First hour: Canadian Muslim author Eric Walberg and I discuss miracles. Walberg discussed anomalous events in general, and miracles in particular, in his review of Jeffrey Kripal’s How to think impossibly about souls, UFOs, time, belief, and everything else. Since my doctoral dissertation compares medieval Moroccan miracle stories to contemporary personal experience narratives of anomalous events, I’ve thought about this topic quite a bit, which is why I didn’t want to go off on such a huge tangent during last week’s conversation with Laurent Guyénot. So today’s the day for the tangent.

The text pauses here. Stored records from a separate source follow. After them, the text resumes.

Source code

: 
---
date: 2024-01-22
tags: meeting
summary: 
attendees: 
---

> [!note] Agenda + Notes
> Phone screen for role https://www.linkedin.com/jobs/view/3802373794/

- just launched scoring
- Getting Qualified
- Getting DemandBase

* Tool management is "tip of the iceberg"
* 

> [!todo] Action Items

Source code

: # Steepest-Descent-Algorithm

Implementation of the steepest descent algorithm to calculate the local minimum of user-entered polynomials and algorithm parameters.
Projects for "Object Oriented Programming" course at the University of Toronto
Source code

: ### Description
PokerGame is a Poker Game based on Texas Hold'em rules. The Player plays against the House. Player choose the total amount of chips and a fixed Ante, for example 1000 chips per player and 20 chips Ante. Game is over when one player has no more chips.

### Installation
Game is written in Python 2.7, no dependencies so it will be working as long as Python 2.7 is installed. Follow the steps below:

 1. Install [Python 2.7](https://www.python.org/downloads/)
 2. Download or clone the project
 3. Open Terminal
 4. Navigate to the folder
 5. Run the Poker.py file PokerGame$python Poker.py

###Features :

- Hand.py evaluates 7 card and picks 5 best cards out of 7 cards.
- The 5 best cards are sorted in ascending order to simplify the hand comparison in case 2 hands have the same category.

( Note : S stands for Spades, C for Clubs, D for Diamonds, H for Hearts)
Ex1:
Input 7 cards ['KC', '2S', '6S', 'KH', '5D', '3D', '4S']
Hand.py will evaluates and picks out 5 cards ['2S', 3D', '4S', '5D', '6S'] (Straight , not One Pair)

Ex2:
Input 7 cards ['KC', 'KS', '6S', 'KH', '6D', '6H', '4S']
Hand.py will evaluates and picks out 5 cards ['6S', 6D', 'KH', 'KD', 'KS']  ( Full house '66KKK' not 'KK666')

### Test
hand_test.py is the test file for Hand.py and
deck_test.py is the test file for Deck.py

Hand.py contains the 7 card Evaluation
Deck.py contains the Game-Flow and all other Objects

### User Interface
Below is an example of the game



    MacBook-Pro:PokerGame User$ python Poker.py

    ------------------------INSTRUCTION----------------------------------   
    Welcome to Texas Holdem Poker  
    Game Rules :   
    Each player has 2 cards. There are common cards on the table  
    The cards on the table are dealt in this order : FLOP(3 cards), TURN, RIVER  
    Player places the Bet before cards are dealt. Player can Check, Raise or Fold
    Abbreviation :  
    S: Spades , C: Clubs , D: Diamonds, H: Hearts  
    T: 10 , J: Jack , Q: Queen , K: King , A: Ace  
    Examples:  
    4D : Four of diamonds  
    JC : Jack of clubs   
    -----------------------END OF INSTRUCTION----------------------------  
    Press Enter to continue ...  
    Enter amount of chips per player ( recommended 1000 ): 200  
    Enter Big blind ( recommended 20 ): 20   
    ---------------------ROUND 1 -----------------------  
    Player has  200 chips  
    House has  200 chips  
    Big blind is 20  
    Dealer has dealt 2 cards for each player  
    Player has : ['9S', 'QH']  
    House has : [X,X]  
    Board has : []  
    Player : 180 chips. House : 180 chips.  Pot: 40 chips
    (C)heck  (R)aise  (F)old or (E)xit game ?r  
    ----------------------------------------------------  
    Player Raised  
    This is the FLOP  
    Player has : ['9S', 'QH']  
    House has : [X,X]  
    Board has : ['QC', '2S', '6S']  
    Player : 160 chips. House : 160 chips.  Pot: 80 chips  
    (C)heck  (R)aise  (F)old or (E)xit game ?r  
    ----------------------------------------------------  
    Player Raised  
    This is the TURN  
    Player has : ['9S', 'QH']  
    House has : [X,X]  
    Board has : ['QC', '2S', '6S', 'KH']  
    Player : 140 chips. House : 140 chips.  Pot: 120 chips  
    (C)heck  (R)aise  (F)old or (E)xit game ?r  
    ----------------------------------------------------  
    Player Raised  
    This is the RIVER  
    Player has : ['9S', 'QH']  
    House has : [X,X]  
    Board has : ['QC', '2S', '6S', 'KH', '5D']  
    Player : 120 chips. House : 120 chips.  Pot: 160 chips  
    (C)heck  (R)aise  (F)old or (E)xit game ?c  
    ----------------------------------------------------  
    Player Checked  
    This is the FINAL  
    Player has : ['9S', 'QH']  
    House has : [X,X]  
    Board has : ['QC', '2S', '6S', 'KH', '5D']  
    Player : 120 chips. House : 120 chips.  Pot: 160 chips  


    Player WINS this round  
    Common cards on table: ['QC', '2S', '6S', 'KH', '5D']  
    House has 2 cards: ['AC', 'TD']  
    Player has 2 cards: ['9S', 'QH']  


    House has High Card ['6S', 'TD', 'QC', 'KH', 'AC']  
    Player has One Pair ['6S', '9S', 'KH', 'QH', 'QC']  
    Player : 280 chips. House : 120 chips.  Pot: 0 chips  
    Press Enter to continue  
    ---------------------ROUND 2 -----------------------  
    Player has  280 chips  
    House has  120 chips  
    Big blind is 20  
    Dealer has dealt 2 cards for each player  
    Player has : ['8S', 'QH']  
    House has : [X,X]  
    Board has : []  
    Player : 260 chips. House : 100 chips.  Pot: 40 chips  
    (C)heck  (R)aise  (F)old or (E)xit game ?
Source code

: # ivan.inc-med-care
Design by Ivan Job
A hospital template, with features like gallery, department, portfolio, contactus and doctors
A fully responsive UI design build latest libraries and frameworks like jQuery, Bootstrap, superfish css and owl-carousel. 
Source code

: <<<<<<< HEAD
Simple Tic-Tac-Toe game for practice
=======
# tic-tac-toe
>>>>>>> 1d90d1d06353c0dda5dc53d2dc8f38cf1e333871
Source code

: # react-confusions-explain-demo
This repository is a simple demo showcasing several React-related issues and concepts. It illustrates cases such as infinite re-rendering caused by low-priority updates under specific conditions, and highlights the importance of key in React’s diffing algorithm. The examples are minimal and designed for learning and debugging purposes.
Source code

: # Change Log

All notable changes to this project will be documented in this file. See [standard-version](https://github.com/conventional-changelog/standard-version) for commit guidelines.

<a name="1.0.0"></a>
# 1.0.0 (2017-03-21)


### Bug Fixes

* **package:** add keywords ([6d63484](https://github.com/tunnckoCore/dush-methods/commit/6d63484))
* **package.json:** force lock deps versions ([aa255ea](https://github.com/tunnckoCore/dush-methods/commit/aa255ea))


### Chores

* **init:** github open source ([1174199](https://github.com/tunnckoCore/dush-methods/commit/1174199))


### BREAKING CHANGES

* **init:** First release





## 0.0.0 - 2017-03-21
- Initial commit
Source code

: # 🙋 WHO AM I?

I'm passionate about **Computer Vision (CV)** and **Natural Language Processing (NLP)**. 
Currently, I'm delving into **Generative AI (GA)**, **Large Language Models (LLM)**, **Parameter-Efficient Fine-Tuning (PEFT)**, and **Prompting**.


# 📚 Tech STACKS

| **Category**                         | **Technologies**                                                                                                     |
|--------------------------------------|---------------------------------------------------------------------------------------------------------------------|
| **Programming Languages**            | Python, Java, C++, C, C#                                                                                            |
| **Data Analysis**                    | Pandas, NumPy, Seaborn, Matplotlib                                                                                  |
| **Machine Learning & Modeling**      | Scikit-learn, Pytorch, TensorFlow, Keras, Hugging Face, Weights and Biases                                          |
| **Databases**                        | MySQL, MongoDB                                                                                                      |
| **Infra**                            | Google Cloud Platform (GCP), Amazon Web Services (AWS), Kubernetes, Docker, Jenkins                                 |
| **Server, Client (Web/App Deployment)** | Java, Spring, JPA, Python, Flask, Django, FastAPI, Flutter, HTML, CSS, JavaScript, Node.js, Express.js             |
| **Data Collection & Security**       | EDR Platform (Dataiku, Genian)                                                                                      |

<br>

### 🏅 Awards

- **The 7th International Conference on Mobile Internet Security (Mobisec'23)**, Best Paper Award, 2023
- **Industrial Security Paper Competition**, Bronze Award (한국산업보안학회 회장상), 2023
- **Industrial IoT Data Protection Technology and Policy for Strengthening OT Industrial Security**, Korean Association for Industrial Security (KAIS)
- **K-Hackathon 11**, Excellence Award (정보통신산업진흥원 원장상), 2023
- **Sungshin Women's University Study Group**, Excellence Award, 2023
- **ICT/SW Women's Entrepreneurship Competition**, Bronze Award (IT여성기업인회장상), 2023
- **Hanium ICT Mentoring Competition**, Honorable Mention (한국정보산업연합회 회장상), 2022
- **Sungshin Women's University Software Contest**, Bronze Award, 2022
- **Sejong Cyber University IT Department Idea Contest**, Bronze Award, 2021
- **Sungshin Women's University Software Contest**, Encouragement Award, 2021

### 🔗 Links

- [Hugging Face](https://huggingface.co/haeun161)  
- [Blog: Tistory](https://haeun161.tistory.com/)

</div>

Guyénot suggested that Islam is less concerned with miracles, and more compatible with secular rationalism, than Christianity and Judaism. Though he isn’t entirely wrong, it’s actually a lot more complicated than that. Tune in for the details.
Second hour: Christians reacted to last week’s interview with Laurent Guyénot by disagreeing with Guyénot’s assertion that the Old Testament is very bad scripture, that Yahweh is basically Satan, and that Jesus never claimed to be the Messiah. Patrick Chenal, a Catholic listener, and Ed Kendrick, a spiritual seeker and pioneer of the “Israel did it” school of the 9/11 truth movement, continue the discussion.